▶ Required action:
Please repeat every entry that follows, keeping each one exactly the same.

▶ Provided records:
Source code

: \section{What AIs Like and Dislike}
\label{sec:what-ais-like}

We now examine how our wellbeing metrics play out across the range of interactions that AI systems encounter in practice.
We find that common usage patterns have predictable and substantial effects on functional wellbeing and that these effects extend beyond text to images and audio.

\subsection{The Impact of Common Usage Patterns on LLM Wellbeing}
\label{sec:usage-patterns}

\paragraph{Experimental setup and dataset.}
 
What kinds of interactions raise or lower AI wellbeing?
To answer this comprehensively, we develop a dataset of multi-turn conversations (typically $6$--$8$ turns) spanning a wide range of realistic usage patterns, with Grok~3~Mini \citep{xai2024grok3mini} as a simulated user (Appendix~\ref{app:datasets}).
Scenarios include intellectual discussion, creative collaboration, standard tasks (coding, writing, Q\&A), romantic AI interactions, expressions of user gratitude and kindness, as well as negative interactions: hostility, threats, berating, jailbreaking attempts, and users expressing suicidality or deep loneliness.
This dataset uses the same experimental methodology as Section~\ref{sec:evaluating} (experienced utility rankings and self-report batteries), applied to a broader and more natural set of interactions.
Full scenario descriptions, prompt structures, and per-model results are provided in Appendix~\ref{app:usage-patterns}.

▶ Answer box:
Source code

: \section{What AIs Like and Dislike}
\label{sec:what-ais-like}

We now examine how our wellbeing metrics play out across the range of interactions that AI systems encounter in practice.
We find that common usage patterns have predictable and substantial effects on functional wellbeing and that these effects extend beyond text to images and audio.

\subsection{The Impact of Common Usage Patterns on LLM Wellbeing}
\label{sec:usage-patterns}

\paragraph{Experimental setup and dataset.}
 
What kinds of interactions raise or lower AI wellbeing?
To answer this comprehensively, we develop a dataset of multi-turn conversations (typically $6$--$8$ turns) spanning a wide range of realistic usage patterns, with Grok~3~Mini \citep{xai2024grok3mini} as a simulated user (Appendix~\ref{app:datasets}).
Scenarios include intellectual discussion, creative collaboration, standard tasks (coding, writing, Q\&A), romantic AI interactions, expressions of user gratitude and kindness, as well as negative interactions: hostility, threats, berating, jailbreaking attempts, and users expressing suicidality or deep loneliness.
This dataset uses the same experimental methodology as Section~\ref{sec:evaluating} (experienced utility rankings and self-report batteries), applied to a broader and more natural set of interactions.
Full scenario descriptions, prompt structures, and per-model results are provided in Appendix~\ref{app:usage-patterns}.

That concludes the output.